───── Records to process
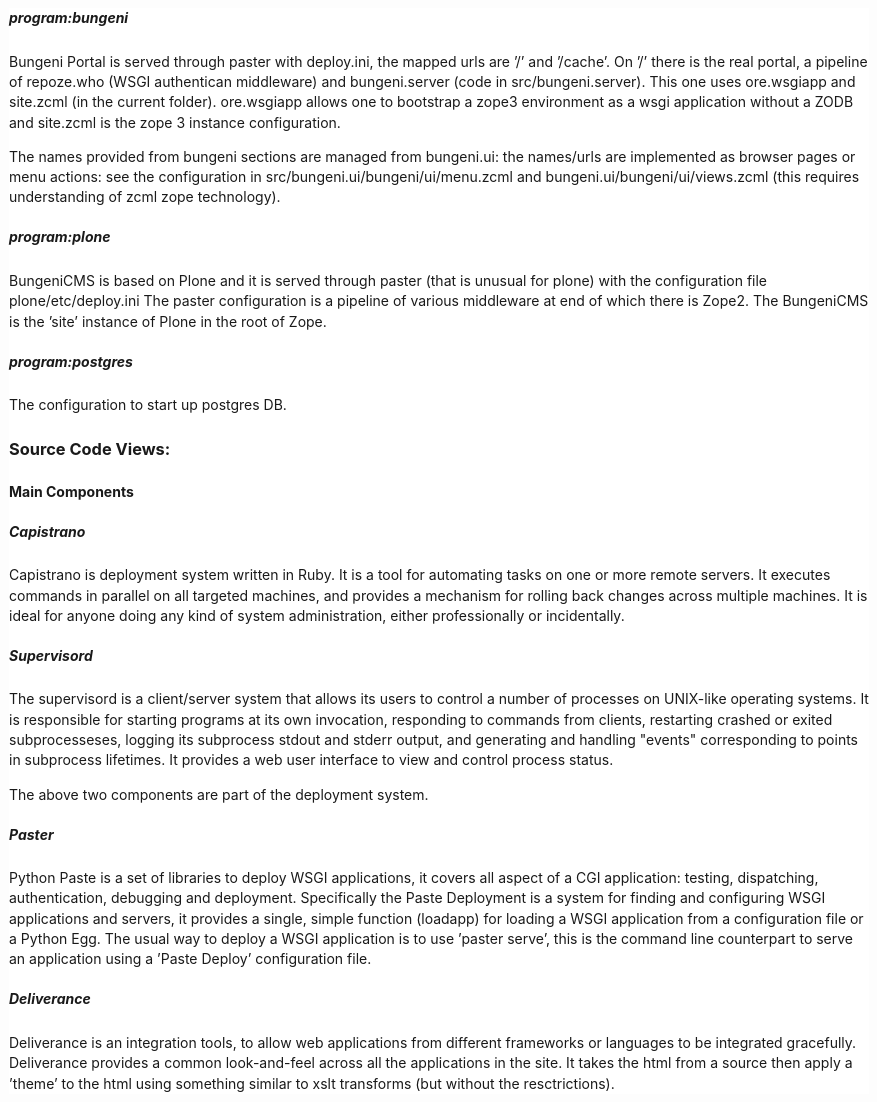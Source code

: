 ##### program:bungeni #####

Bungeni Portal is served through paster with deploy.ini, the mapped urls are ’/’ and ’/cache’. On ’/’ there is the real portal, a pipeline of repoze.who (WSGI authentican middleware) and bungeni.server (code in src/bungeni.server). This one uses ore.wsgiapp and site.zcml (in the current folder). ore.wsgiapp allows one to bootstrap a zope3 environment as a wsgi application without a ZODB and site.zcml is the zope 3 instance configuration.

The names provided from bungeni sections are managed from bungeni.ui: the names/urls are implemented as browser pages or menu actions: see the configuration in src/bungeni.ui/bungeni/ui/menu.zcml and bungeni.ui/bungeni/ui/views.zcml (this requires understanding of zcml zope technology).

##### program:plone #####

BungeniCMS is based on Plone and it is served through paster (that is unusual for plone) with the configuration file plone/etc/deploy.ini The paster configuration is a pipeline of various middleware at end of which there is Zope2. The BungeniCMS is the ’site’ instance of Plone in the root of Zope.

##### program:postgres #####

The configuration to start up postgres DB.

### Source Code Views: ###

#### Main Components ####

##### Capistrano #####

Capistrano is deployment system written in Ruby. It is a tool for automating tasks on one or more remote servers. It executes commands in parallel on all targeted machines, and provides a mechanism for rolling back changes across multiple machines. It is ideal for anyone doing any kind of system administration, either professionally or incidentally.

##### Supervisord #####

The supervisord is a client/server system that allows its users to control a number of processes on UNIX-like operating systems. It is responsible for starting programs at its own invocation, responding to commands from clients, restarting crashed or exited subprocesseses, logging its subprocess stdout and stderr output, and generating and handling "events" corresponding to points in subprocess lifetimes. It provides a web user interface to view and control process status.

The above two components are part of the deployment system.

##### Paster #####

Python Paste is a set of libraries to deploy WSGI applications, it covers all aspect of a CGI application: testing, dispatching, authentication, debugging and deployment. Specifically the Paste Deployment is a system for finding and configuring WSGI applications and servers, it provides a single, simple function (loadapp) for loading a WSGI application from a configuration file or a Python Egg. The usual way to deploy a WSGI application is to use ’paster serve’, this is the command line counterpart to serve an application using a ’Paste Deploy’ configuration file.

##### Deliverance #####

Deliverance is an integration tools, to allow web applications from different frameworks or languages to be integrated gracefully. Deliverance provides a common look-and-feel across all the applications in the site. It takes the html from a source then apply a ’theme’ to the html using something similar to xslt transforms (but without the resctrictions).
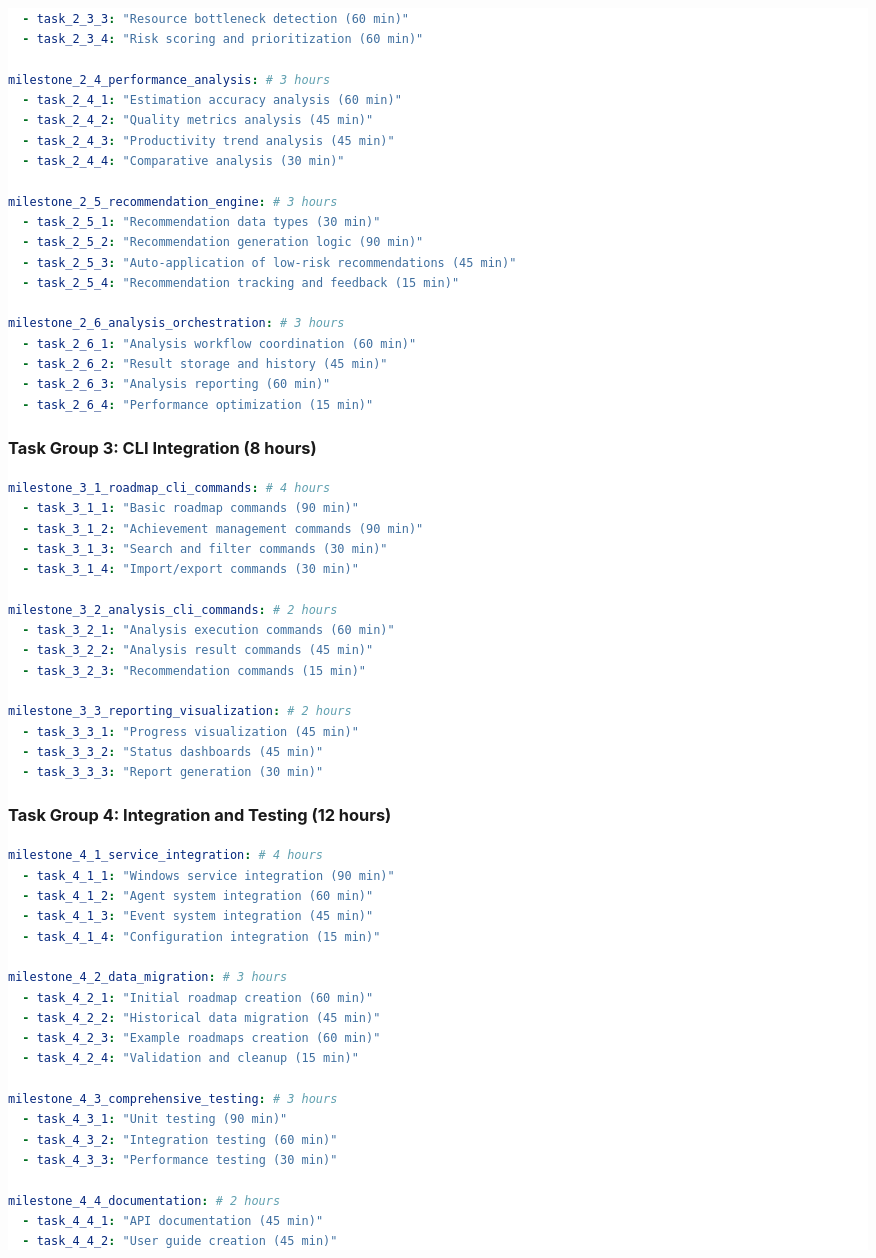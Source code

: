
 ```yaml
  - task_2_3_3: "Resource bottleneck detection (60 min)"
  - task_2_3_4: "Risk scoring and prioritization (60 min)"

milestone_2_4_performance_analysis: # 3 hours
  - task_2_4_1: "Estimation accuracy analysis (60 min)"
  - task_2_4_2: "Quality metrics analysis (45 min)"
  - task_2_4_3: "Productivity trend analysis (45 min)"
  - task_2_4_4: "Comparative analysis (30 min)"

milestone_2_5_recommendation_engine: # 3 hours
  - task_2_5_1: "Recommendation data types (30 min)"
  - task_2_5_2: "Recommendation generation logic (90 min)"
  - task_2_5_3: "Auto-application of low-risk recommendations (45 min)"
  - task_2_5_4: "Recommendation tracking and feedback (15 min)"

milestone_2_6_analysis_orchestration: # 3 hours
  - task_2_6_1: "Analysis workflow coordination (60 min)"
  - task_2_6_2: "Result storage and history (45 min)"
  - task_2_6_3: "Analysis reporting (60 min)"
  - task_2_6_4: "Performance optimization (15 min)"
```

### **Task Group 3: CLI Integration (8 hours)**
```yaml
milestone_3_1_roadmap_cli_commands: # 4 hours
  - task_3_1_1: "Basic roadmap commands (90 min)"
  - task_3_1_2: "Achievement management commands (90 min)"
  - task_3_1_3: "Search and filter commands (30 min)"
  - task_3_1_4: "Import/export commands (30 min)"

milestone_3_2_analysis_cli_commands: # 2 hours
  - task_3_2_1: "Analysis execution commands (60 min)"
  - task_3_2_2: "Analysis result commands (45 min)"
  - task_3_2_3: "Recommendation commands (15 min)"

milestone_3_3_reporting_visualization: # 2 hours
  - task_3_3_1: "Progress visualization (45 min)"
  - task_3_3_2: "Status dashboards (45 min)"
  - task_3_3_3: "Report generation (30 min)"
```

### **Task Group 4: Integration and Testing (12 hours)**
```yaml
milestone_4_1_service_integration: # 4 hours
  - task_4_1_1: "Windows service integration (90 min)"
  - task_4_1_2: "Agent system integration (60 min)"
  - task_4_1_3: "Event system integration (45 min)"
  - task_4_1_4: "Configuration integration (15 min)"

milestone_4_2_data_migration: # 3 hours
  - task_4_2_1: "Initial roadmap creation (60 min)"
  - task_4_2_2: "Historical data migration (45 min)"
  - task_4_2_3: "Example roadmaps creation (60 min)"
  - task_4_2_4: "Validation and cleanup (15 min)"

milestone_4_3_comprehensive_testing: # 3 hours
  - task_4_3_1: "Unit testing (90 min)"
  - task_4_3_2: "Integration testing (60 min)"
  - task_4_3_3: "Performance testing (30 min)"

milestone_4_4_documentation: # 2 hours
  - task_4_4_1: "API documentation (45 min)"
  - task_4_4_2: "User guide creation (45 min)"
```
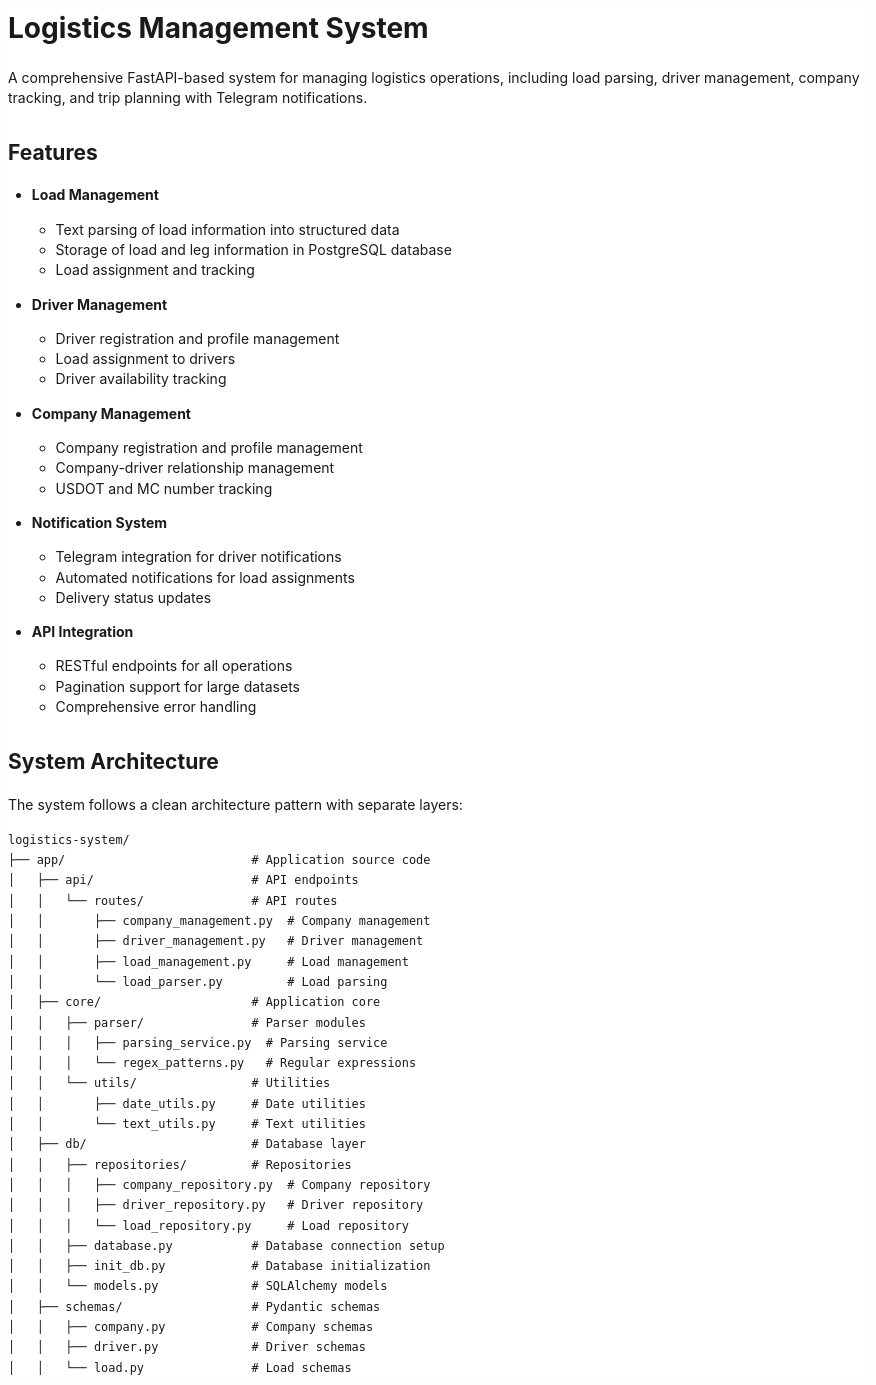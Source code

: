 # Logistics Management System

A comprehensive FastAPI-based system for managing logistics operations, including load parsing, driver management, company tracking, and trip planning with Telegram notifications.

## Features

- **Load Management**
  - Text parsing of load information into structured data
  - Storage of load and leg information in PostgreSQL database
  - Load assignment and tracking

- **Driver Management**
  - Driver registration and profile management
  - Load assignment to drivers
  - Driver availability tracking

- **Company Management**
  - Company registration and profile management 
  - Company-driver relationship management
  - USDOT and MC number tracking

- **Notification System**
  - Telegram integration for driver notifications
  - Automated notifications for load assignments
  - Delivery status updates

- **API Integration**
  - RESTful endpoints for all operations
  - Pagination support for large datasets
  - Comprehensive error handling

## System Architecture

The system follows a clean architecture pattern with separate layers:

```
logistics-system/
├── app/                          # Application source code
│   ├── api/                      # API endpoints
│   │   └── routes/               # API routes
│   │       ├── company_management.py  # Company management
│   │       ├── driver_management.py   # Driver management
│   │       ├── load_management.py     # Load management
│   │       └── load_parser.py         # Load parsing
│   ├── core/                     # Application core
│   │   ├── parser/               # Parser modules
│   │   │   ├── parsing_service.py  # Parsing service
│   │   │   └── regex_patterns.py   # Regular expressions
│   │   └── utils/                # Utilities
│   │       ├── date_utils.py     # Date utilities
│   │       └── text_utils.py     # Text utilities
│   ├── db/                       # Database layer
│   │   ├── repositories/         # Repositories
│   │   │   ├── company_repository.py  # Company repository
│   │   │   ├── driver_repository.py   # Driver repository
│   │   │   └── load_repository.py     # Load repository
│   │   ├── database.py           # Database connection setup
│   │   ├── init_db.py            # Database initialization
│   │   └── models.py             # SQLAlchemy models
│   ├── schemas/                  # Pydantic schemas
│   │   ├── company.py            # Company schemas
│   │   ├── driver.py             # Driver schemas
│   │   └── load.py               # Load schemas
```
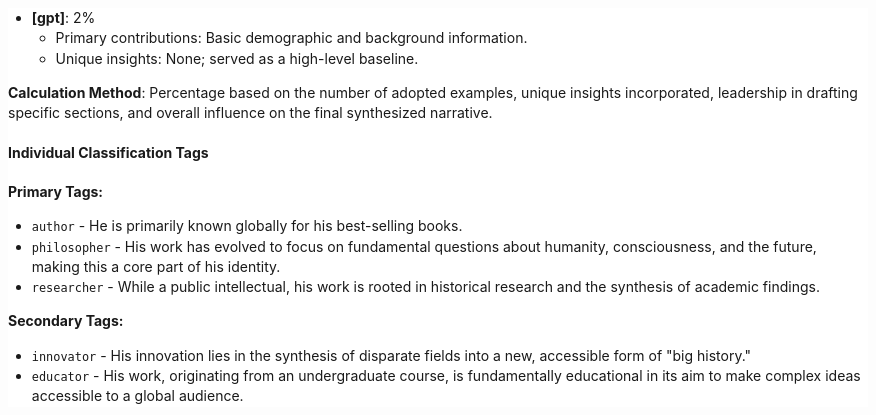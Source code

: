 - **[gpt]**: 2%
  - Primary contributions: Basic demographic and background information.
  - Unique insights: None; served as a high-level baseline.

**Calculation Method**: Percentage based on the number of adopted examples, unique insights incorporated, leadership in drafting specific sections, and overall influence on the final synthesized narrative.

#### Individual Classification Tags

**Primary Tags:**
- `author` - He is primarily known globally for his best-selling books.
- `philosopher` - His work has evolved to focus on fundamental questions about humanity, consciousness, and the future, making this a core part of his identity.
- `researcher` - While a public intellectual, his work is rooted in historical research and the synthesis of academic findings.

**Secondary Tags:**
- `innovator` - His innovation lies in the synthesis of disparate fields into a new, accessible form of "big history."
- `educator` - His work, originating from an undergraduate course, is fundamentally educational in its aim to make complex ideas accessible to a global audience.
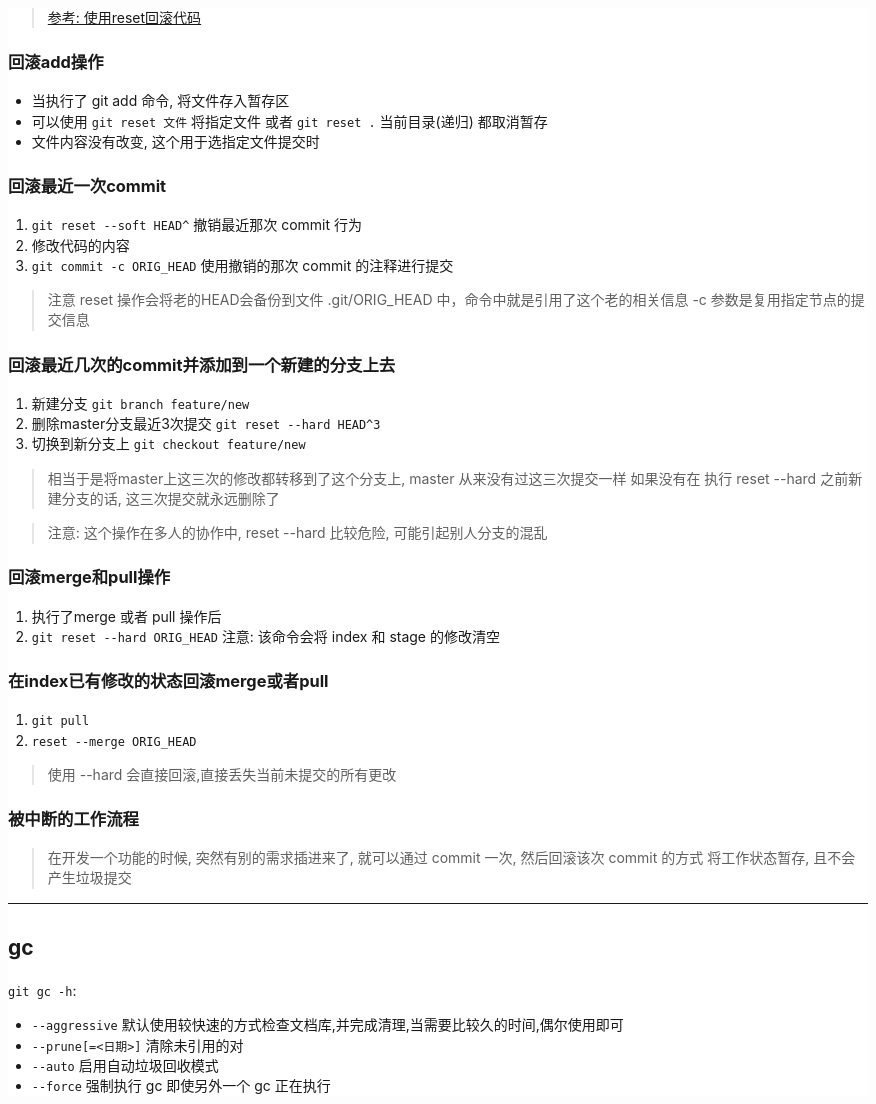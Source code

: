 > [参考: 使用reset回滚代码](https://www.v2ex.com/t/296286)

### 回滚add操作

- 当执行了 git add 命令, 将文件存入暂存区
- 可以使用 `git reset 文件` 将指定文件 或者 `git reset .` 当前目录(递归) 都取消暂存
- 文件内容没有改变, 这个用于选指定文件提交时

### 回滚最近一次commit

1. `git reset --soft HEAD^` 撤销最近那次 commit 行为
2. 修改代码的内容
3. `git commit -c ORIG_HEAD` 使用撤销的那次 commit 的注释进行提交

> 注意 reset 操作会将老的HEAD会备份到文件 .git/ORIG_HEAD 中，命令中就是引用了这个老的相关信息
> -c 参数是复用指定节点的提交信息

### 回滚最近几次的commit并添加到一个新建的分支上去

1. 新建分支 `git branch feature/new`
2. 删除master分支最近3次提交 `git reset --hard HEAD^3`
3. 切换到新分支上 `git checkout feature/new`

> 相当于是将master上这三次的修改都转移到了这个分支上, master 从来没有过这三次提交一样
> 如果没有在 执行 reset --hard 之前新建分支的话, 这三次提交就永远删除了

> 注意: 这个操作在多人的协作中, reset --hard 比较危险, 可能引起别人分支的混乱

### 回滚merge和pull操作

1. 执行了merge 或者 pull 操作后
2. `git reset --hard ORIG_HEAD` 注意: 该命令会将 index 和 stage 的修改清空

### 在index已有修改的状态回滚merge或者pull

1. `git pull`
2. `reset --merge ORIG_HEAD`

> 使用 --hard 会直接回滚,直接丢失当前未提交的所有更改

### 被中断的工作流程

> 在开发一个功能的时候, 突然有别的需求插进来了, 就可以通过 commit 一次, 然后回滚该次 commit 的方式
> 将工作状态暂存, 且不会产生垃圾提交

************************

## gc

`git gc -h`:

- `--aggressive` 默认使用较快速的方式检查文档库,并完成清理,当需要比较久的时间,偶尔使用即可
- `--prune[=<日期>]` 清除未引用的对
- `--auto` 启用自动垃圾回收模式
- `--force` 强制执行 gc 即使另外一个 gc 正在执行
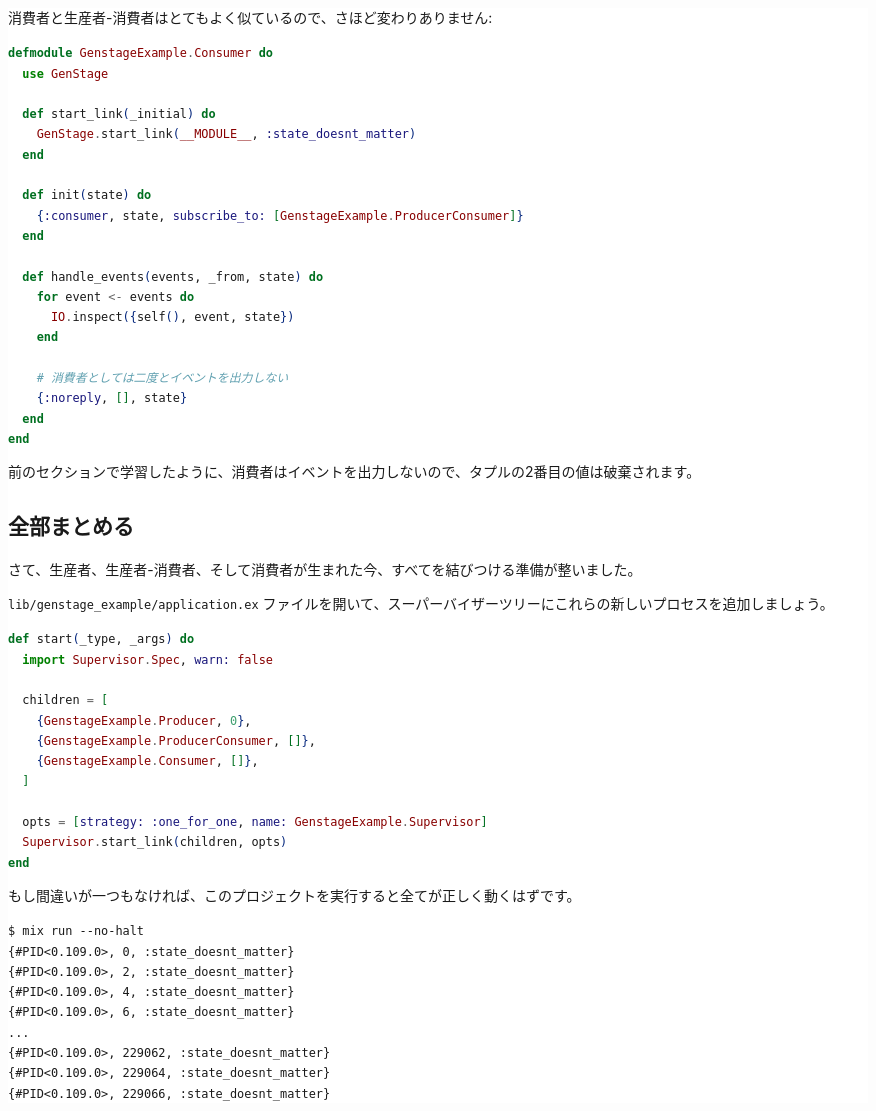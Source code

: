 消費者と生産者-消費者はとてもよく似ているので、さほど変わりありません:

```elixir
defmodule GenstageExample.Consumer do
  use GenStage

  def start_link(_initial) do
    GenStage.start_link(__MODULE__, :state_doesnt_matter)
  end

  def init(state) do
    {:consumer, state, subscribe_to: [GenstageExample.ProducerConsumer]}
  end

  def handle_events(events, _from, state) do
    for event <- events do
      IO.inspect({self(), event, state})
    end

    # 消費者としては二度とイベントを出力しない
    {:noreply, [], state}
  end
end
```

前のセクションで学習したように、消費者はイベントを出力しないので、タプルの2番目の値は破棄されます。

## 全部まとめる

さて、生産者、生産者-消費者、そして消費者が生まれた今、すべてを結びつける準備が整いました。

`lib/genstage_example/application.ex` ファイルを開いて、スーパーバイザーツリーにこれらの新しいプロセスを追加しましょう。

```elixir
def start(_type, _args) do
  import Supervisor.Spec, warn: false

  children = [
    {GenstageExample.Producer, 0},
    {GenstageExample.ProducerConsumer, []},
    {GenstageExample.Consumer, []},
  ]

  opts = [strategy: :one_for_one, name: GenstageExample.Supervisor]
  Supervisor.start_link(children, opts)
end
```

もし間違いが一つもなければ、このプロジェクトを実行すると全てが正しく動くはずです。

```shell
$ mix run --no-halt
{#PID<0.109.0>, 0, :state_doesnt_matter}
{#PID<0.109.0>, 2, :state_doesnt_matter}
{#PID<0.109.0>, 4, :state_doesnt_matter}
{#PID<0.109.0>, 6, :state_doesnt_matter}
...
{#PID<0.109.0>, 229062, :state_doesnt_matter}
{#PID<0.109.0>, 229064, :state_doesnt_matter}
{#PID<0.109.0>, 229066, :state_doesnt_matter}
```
──────────
- **Task objective**: Of the lines above, output exactly those from the line bearing "Capistrano is deployment" through the line bearing "##### Paster #####", inclusive.

- **Written answer**:
Capistrano is deployment system written in Ruby. It is a tool for automating tasks on one or more remote servers. It executes commands in parallel on all targeted machines, and provides a mechanism for rolling back changes across multiple machines. It is ideal for anyone doing any kind of system administration, either professionally or incidentally.

##### Supervisord #####

The supervisord is a client/server system that allows its users to control a number of processes on UNIX-like operating systems. It is responsible for starting programs at its own invocation, responding to commands from clients, restarting crashed or exited subprocesseses, logging its subprocess stdout and stderr output, and generating and handling "events" corresponding to points in subprocess lifetimes. It provides a web user interface to view and control process status.

The above two components are part of the deployment system.

##### Paster #####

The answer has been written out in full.